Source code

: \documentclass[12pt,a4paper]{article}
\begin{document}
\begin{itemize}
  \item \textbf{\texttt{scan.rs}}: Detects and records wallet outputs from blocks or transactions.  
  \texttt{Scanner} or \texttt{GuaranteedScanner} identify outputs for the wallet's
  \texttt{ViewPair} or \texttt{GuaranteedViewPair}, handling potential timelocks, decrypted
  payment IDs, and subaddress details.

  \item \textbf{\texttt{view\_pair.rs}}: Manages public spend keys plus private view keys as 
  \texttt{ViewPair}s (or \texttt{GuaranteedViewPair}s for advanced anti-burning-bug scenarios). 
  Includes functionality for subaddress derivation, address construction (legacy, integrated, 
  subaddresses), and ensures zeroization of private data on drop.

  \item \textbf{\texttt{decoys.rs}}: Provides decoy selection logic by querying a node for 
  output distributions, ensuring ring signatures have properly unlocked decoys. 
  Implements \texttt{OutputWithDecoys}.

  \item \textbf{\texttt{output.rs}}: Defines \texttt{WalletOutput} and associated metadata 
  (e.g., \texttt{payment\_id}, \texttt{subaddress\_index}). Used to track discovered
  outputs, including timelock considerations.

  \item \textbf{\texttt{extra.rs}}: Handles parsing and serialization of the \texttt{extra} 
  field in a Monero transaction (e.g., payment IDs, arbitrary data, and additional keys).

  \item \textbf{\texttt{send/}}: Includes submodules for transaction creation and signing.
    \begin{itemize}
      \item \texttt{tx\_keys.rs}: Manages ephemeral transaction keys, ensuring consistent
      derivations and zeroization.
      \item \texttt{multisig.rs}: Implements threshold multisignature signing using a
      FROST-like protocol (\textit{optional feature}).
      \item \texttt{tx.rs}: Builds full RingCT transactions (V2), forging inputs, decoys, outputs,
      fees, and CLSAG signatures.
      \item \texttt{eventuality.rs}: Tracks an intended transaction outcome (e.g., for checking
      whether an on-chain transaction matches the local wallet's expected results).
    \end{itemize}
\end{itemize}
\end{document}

> _Assignment_:
What is the number of lines in this listing that contain the word "payment"? Answer with that number and nothing else.

> _The answer_:
3